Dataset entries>
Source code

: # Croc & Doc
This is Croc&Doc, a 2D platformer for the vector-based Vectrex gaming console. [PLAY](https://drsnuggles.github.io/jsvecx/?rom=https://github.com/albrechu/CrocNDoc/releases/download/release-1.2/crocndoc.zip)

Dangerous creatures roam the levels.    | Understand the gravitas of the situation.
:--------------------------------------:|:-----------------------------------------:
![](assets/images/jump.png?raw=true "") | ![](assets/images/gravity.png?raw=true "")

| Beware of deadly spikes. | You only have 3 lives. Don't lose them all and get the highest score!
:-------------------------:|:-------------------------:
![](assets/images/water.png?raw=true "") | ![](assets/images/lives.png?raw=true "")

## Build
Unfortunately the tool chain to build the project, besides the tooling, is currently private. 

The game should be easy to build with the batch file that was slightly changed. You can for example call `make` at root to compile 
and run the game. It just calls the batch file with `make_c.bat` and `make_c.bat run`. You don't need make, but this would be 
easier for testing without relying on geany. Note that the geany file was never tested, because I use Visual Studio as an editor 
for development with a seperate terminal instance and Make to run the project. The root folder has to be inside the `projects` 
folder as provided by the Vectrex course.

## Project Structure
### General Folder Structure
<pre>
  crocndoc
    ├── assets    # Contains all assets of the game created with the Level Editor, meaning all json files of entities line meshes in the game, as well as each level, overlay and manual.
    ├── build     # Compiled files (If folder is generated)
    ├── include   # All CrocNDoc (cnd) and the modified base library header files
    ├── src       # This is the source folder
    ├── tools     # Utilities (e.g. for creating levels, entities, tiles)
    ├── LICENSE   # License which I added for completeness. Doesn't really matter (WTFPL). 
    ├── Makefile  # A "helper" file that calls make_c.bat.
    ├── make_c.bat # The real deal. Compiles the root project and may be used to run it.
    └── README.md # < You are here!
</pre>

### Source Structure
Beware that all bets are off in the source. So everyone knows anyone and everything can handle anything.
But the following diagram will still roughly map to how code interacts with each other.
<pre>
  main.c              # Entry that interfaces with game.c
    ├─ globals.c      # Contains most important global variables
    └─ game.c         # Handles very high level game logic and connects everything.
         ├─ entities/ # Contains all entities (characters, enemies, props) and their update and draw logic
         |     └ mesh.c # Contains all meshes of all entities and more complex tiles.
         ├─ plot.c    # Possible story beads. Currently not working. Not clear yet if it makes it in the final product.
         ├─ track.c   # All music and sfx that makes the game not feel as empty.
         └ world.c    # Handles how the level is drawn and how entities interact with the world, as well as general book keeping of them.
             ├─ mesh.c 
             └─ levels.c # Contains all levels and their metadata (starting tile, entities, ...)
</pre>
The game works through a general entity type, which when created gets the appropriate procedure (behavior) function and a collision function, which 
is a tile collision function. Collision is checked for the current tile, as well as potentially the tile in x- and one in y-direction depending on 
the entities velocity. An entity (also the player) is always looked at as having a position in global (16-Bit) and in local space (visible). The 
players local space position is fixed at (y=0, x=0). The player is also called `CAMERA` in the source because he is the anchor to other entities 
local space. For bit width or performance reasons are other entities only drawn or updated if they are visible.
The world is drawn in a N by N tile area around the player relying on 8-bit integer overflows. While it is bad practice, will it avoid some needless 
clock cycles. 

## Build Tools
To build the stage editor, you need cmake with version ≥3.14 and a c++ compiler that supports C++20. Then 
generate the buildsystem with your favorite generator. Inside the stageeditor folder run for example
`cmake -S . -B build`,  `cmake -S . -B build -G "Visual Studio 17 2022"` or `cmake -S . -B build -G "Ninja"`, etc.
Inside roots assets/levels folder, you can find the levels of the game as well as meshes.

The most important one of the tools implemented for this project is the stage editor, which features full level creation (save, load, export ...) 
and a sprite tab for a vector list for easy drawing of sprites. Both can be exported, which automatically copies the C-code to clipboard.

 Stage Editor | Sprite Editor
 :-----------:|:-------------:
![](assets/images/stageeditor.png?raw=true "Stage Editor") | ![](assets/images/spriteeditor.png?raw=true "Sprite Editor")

TASK TO CARRY OUT> Scan the data above for the string "Beware". Copy every line in which it appears.

REPLY>
| Beware of deadly spikes. | You only have 3 lives. Don't lose them all and get the highest score!
Beware that all bets are off in the source. So everyone knows anyone and everything can handle anything.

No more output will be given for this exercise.